A partir dos anos 1990, os processos de digitalização da comunicação e a popularização da internet reordenaram a ação política dos movimentos de resistência global e de coletivos sociais e culturais, incluindo os coletivos migratórios. O uso das tecnologias digitais permitiu aos migrantes ampliarem e intensificarem as interconexões, assim como a articulação das ações políticas entre os países de origem e destino.

Neste sentido, em pesquisa realizada por mim sobre o ativismo de imigrantes brasileiros contra o impeachment da presidenta Dilma Rousseff na cidade de Barcelona, foi possível observar que a ação política dos imigrantes seguiu pautas similares as do Brasil, especialmente no que se refere ao esforço de consolidar e ao mesmo tempo traduzir para os contextos espanhol e europeu a concepção do impeachment como golpe político, jurídico e midiático, e especialmente dar visibilidade a essa narrativa junto às mídias e em outros espaços sociais e institucionais espanhóis e europeus.

Nos países de destino, os migrantes têm se mobilizado, ainda, em defesa do exercício de seus direitos políticos nos países de origem, como o do direito ao voto. O coletivo Marea Granate, criado a partir do crescimento da diáspora espanhola provocada pela crise econômico-política de 2008, se consolidou como um movimento transnacional e apartidário formado por migrantes espanhóis que residem em diferentes países. O coletivo liderou, especialmente via ativismo digital, mobilizações políticas, como aquelas relacionadas às campanhas #VotoRogado e #RescataMiVoto, que culminaram, em 2021, com a derrogação do chamado "voto rogado" no marco da nova legislação eleitoral aprovada pelo Congresso espanhol.

Na cidade de São Paulo, o ativismo de imigrantes bolivianos promoveu ações políticas através da ocupação da rua e dos espaços digitais para denunciar o golpe na Bolívia que, em 2019, destituiu o ex-presidente Evo Morales e instaurou o governo ilegítimo de Jeanine Áñez. Através de um conjunto de mobilizações, os imigrantes bolivianos reivindicaram novas eleições na Bolívia, assim como a preservação do direito ao voto no exterior, ameaçado pelo governo de Áñez.

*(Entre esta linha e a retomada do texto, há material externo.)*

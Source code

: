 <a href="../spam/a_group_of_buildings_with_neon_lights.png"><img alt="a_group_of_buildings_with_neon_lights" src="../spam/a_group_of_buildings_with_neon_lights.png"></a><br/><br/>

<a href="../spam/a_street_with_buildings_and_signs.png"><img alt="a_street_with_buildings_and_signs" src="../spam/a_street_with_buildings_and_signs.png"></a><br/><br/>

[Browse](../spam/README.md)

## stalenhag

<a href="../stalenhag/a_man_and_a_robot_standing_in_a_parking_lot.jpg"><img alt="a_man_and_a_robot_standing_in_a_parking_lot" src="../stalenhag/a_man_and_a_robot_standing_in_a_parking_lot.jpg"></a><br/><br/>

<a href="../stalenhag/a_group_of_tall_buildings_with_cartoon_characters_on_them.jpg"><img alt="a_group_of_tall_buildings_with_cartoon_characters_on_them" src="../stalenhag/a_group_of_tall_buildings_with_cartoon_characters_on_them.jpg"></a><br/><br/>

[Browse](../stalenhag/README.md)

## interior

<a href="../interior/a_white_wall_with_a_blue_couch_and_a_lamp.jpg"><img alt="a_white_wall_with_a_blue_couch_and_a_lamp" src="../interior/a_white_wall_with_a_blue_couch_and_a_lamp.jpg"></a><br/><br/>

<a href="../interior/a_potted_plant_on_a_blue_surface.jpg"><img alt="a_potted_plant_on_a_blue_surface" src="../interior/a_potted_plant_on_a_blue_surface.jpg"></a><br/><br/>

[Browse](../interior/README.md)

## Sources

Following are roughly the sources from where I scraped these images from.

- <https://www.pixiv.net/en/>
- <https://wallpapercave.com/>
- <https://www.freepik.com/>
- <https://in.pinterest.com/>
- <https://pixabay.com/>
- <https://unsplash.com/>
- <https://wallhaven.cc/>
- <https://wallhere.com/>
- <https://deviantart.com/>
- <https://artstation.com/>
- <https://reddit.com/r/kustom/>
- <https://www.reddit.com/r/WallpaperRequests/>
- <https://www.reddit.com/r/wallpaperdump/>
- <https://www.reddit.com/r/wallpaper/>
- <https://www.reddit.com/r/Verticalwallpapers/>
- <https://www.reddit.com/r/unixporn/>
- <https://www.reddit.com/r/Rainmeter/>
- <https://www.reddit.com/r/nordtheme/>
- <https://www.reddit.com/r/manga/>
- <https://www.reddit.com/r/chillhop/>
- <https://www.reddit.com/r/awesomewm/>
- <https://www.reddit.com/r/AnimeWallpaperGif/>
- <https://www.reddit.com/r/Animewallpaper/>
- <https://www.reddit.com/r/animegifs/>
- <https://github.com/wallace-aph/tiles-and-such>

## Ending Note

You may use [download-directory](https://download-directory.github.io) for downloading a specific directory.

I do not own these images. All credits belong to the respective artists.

A participação política dos migrantes pode se estender, ainda, à sua inserção em espaços políticos institucionais através de candidaturas a cargos parlamentares nos países de destino onde também atuam para incluir no debate público e dar visibilidade a pautas de interesse dos países de origem. A ativista brasileira Maria Dantas, eleita em 2019 para o parlamento espanhol pelo partido Esquerra Republicana de Catalunya (ERC), foi uma das políticas mais atuantes, junto ao parlamento espanhol e europeu, na denúncia e resistência contra o governo Bolsonaro.